Before the trains ran Saturday, several dignitaries – including Gov. Tim Pawlenty – spoke to riders anxious to get on the first trains.

“There’s a lot of water over the bridge and that’s how it should be,” Pawlenty said at the warehouse district/Hennepin Avenue stop, referring to political battles over light rail transit. “Let’s join together today and make it as successful as possible.”

Minneapolis Mayor R.T. Rybak said he has been enthusiastic about the light rail since planning began.

“This is a dream come true for many of us who mourn the fact that this region dismantled one of the best streetcar systems in the world, and this is the first step of many that it will take to rebuild a great mass transit system in a region that desperately needs one,” Rybak said.

The first train to leave the warehouse district held only invited guests.

Mitchell Ogden, a fourth-year graduate student in the University’s English department, won a contest for U-Pass customers to ride the first train. He brought his wife, Christa Ogden, along for the event.

“It was very nice,” Ogden said. “I felt very privileged to be on the train with the Mondales, Norm Coleman, Tim Pawlenty and all the rest.”

The University took part in the events at the Downtown East/Metrodome station with the pep band, student-athletes and Goldy Gopher.
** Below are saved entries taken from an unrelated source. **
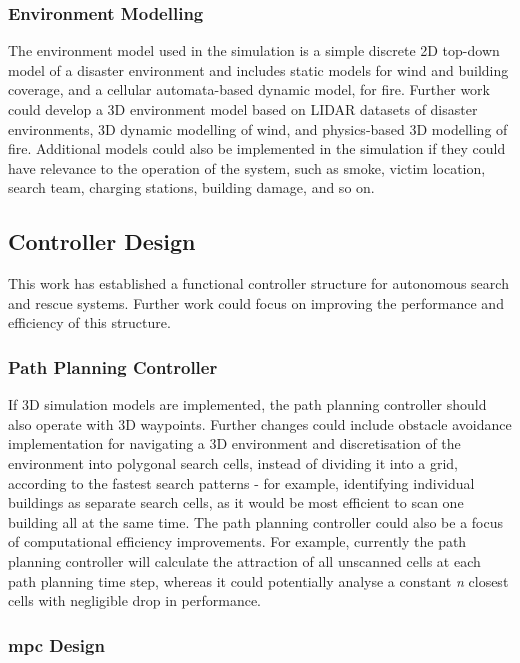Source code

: \documentclass[conference]{IEEEtran}
\begin{document}
\subsubsection{Environment Modelling}
The environment model used in the simulation is a simple discrete 2D top-down model of a disaster environment and includes static models for wind and building coverage, and a cellular automata-based dynamic model, for fire.
Further work could develop a 3D environment model based on LIDAR datasets of disaster environments, 3D dynamic modelling of wind, and physics-based 3D modelling of fire.
Additional models could also be implemented in the simulation if they could have relevance to the operation of the system, such as smoke, victim location, search team, charging stations, building damage, and so on.

\subsection{Controller Design}

This work has established a functional controller structure for autonomous search and rescue systems.
Further work could focus on improving the performance and efficiency of this structure.

\subsubsection{Path Planning Controller}
If 3D simulation models are implemented, the path planning controller should also operate with 3D waypoints.
Further changes could include obstacle avoidance implementation for navigating a 3D environment and discretisation of the environment into polygonal search cells, instead of dividing it into a grid, according to the fastest search patterns - for example, identifying individual buildings as separate search cells, as it would be most efficient to scan one building all at the same time.
The path planning controller could also be a focus of computational efficiency improvements.
For example, currently the path planning controller will calculate the attraction of all unscanned cells at each path planning time step, whereas it could potentially analyse a constant \textit{n} closest cells with negligible drop in performance.

\subsubsection{\gls{mpc} Design}
\end{document}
Although a stop at the University is planned for future stages of light rail expansion, Rybak said the University should have been included in the first rail line.

“I think it was a mistake that this first line did not include the largest source of traffic in the region and I believe the next step should absolutely include that,” he said.

Until additional lines are created, students will most likely use the current line to get from campus to the main stops along the line, said Lori Vicich, University Parking and Transportation Services marketing manager.

Jenna Dorn, administrator of the Federal Transit Administration and a speaker at the light rail’s opening ceremonies, said she supports the light rail line and the choices the Metro Area made in creating a rail line rather than building more freeways.

“Every community must have a wide array of transportation options, and in this community, a majority of the leadership and the public believe that the light rail was the right way to go at this time,” Dorn said. “Oftentimes there aren’t options to expand highways.”

Metro Transit aims to have 9,500 riders every weekday, but Gibbons said that is only an average, and daily ridership will not determine the success or failure of the project.

Metro Transit looks to create more lines in the future, but Pawlenty said he is cautious about projects to expand the service.

“I think Minnesota needs to move forward smartly,” Pawlenty said. “We need to look at each project, and if the numbers come out right, we’ll go ahead with it.”

Rybak, on the other hand, said he hopes to steer away from looking at numbers to determine the project’s success.

“There are going to be people looking at numbers, but that is missing the point,” Rybak said. “The real point is how well this line serves as a backbone for a new transit network that takes the best of the existing system and creates excitement for the next wave.”